Commodities like oil, gold and copper are in demand due to the declining dollar that has increased the appeal of these commodities as safe havens. The dollar has fallen by 7.4 percent when compared to the euro this year. It declined to a record low level of $1.5846 on March 26. The Organization of Petroleum Exporting Countries decreased its output by 0.3 percent in March. This was due to a fall in Nigerian production. The oil production in Nigeria has been lowest in almost five years according to Bloomberg News survey.
Jonathan Barratt, managing director of Commodity Broking Services Pty in Sydney said that “We still feel there's a lot of hot money moving in” to oil marketplace, further adding “Crude has held well above that $100 level” even as Western economies slow, he said.
Prices of crude oil for May delivery increased by 0.6 percent, that is 68 cents to $106.91 in after-hours electronic trading on the New York Mercantile Exchange. It was traded at the price of $106.55 a barrel at 2:52 p.m. after midday in Singapore.
The contract rose by 2.3 percent that is $2.40 to $106.23 a barrel on April 4. There was an upsurge in prices after a report showed that U.S employment dropped for a third month in March, forcing the dollar to drop further and increasing the investor demand for commodities as a safeguard against inflation.
Crude futures in New York climbed to 0.6 percent last week when the weekly U.S. Energy Department report showed a sudden decline in gasoline stockpiles. On April 5, Secretary General Abdulla El-Badri of OPEC reported that, there are adequate supplies of oil for global consumption and OPEC is not planning to review output before the September.
According to sources, OPEC pumped an average 32.35 million barrels a day, in previous month that went down by 85,000 barrels from February, as reported by a survey of oil companies, producers and analysts. For the month of February output was revised by 160,000 barrels a day. Overall productions by the 12 members with quotas declined by 30,000 barrels to 12.97 million barrels a day.

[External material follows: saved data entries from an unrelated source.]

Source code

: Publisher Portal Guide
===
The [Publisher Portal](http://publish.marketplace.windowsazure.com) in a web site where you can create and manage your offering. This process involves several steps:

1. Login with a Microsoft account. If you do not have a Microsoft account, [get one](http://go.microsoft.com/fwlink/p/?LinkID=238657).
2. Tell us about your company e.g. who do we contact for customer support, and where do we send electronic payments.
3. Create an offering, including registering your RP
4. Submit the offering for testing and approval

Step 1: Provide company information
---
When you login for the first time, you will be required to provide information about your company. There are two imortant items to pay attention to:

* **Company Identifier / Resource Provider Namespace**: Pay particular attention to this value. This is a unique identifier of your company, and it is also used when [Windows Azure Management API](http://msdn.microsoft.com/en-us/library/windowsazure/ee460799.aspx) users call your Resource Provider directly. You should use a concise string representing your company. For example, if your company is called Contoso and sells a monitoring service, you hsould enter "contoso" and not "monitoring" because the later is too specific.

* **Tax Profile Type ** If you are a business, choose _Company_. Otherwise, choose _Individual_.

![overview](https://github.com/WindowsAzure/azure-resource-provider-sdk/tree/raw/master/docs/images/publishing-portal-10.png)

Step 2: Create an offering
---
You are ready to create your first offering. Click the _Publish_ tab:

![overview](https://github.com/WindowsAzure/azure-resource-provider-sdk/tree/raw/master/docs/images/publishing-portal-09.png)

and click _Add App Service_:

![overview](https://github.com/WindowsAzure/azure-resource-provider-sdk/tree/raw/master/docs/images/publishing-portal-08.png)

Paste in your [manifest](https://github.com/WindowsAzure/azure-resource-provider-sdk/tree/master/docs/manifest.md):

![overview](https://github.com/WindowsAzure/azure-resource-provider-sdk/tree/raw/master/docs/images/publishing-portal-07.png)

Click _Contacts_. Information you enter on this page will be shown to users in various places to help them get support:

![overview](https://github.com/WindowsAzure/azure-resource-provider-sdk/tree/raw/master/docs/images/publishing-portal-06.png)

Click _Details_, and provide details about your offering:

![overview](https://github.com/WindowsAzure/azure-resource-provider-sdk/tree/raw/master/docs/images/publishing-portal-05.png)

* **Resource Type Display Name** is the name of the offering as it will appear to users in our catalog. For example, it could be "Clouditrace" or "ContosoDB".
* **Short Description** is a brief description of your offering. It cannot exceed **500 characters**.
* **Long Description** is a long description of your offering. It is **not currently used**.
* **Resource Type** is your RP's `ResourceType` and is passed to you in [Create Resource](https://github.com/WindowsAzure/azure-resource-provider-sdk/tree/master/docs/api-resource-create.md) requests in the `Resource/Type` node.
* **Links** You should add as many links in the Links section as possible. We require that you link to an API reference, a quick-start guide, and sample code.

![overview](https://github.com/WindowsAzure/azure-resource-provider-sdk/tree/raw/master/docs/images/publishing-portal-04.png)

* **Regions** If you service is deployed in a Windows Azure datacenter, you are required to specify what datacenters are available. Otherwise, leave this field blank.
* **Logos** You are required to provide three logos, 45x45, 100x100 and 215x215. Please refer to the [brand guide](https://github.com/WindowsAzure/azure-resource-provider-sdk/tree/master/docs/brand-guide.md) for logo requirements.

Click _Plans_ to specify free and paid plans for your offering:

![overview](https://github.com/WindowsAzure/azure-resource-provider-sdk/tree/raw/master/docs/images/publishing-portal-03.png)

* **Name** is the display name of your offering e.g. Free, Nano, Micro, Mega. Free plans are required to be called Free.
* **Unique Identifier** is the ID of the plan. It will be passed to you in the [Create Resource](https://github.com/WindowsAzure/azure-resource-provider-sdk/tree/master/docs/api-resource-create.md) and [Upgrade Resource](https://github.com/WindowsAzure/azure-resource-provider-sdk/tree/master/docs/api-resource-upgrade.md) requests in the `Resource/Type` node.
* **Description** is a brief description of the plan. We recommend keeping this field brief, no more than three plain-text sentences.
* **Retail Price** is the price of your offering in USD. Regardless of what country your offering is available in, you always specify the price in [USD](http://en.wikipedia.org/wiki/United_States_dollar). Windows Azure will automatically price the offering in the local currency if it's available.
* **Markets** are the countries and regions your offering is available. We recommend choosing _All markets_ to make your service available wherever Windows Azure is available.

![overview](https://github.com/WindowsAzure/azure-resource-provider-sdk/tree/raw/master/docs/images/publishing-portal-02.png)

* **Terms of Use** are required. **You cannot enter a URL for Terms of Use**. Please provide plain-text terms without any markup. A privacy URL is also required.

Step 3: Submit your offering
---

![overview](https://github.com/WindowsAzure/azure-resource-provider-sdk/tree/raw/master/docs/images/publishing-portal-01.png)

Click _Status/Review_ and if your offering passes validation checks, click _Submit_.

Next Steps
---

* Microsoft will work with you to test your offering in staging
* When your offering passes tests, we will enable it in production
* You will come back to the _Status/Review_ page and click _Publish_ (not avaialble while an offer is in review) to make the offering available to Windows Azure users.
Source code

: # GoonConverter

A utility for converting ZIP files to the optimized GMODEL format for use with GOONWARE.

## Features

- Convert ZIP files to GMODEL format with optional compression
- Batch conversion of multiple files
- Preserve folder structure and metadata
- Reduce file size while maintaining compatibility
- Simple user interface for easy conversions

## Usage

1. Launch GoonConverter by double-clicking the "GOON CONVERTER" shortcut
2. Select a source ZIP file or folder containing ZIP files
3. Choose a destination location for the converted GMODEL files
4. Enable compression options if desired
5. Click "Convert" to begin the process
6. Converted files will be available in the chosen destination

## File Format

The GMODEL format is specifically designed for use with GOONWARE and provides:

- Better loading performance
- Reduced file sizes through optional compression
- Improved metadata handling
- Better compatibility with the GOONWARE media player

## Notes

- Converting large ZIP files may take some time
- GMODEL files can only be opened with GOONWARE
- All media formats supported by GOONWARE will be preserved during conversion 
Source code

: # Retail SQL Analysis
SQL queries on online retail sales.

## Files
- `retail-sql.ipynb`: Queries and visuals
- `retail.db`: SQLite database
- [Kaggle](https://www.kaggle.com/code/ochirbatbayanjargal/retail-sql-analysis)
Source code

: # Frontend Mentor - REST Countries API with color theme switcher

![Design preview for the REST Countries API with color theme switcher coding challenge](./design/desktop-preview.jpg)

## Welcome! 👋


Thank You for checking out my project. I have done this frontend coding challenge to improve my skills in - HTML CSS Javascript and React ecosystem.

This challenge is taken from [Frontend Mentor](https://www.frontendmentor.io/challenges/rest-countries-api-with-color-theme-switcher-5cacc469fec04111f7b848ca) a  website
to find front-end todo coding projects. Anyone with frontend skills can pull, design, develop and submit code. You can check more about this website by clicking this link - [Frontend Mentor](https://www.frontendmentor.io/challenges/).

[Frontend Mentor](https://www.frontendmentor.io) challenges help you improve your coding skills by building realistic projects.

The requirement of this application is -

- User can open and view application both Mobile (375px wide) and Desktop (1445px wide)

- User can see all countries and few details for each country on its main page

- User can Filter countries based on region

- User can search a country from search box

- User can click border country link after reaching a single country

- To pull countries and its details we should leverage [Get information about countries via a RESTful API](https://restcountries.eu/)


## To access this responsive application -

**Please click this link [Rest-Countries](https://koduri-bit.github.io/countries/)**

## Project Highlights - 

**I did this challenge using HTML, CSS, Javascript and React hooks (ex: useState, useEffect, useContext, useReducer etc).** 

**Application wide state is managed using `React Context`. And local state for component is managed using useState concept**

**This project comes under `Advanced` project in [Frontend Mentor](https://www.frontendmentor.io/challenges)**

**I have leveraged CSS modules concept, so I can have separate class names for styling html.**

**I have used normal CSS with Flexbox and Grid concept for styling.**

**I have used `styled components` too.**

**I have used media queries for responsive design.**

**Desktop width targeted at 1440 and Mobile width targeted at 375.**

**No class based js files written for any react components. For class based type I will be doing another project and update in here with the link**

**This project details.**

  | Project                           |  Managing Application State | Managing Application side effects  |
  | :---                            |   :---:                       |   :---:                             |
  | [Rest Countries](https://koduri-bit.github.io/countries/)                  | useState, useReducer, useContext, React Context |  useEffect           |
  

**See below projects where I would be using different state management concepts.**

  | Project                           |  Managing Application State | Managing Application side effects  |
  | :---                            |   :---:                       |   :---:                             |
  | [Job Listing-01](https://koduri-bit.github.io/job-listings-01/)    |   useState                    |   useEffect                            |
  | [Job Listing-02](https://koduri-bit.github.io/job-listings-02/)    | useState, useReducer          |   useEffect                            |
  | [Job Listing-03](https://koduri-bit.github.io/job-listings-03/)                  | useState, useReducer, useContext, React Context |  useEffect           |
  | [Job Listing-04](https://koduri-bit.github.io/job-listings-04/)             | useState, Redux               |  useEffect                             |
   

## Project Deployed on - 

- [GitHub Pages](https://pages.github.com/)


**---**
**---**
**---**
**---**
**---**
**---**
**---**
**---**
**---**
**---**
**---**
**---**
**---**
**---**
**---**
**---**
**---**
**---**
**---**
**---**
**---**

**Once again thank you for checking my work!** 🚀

However, these figures exclude Iraq’s production. The fall in March was the first drop since seven months.
Oil prices dropped for a short while below $100 in each of the past two weeks as equity prices became steady and the dollar’s decline against the euro slowed down. The dollar was close to its lowest level, at $1.5672 a euro, since April 1, at 11:03 a.m. in Singapore.
Commodity Broking’s Barrat further added that prices at these levels are unreasonable. He pointed out slowing western economies and risks to worldwide demand growth because of ever increasing inflation in China and India as reasons for oil being unable to sustain its current price levels.